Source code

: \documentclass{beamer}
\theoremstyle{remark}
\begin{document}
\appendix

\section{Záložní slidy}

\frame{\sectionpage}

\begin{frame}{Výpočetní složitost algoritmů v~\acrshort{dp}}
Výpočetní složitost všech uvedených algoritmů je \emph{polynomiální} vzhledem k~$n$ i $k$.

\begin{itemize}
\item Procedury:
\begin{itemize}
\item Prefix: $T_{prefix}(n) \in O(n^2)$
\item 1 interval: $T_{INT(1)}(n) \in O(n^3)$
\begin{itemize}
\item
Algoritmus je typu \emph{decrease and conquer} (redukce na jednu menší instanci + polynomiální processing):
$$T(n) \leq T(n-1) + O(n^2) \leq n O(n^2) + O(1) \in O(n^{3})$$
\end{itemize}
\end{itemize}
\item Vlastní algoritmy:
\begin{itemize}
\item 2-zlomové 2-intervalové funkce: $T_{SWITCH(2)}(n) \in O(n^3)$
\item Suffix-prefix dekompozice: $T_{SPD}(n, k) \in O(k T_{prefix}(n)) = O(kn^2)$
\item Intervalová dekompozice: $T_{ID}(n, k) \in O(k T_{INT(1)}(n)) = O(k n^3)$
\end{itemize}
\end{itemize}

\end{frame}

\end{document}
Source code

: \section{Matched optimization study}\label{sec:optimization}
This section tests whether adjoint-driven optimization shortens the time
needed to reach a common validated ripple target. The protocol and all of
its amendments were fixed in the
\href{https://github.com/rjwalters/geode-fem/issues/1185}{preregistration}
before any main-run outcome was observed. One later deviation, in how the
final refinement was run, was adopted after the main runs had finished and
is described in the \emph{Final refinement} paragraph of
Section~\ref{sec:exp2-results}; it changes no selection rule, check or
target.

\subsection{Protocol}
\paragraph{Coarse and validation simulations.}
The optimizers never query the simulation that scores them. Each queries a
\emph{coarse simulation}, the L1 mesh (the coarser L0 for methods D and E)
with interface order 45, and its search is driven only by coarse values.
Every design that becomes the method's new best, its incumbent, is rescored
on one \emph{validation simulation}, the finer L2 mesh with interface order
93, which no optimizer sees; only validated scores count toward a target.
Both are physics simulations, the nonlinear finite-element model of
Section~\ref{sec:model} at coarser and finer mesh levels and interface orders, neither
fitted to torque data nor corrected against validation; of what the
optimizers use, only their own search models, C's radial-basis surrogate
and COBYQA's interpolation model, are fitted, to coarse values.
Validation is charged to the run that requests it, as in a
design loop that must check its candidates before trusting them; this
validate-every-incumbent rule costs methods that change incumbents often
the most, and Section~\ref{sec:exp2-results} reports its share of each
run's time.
-----
TASK PROMPT: Repeat all entries. Match them exactly.

ANSWER FOR THE TASK:
Source code

: \documentclass{beamer}
\theoremstyle{remark}
\begin{document}
\appendix

\section{Záložní slidy}

\frame{\sectionpage}

\begin{frame}{Výpočetní složitost algoritmů v~\acrshort{dp}}
Výpočetní složitost všech uvedených algoritmů je \emph{polynomiální} vzhledem k~$n$ i $k$.

\begin{itemize}
\item Procedury:
\begin{itemize}
\item Prefix: $T_{prefix}(n) \in O(n^2)$
\item 1 interval: $T_{INT(1)}(n) \in O(n^3)$
\begin{itemize}
\item
Algoritmus je typu \emph{decrease and conquer} (redukce na jednu menší instanci + polynomiální processing):
$$T(n) \leq T(n-1) + O(n^2) \leq n O(n^2) + O(1) \in O(n^{3})$$
\end{itemize}
\end{itemize}
\item Vlastní algoritmy:
\begin{itemize}
\item 2-zlomové 2-intervalové funkce: $T_{SWITCH(2)}(n) \in O(n^3)$
\item Suffix-prefix dekompozice: $T_{SPD}(n, k) \in O(k T_{prefix}(n)) = O(kn^2)$
\item Intervalová dekompozice: $T_{ID}(n, k) \in O(k T_{INT(1)}(n)) = O(k n^3)$
\end{itemize}
\end{itemize}

\end{frame}

\end{document}
Source code

: \section{Matched optimization study}\label{sec:optimization}
This section tests whether adjoint-driven optimization shortens the time
needed to reach a common validated ripple target. The protocol and all of
its amendments were fixed in the
\href{https://github.com/rjwalters/geode-fem/issues/1185}{preregistration}
before any main-run outcome was observed. One later deviation, in how the
final refinement was run, was adopted after the main runs had finished and
is described in the \emph{Final refinement} paragraph of
Section~\ref{sec:exp2-results}; it changes no selection rule, check or
target.

\subsection{Protocol}
\paragraph{Coarse and validation simulations.}
The optimizers never query the simulation that scores them. Each queries a
\emph{coarse simulation}, the L1 mesh (the coarser L0 for methods D and E)
with interface order 45, and its search is driven only by coarse values.
Every design that becomes the method's new best, its incumbent, is rescored
on one \emph{validation simulation}, the finer L2 mesh with interface order
93, which no optimizer sees; only validated scores count toward a target.
Both are physics simulations, the nonlinear finite-element model of
Section~\ref{sec:model} at coarser and finer mesh levels and interface orders, neither
fitted to torque data nor corrected against validation; of what the
optimizers use, only their own search models, C's radial-basis surrogate
and COBYQA's interpolation model, are fitted, to coarse values.
Validation is charged to the run that requests it, as in a
design loop that must check its candidates before trusting them; this
validate-every-incumbent rule costs methods that change incumbents often
the most, and Section~\ref{sec:exp2-results} reports its share of each
run's time.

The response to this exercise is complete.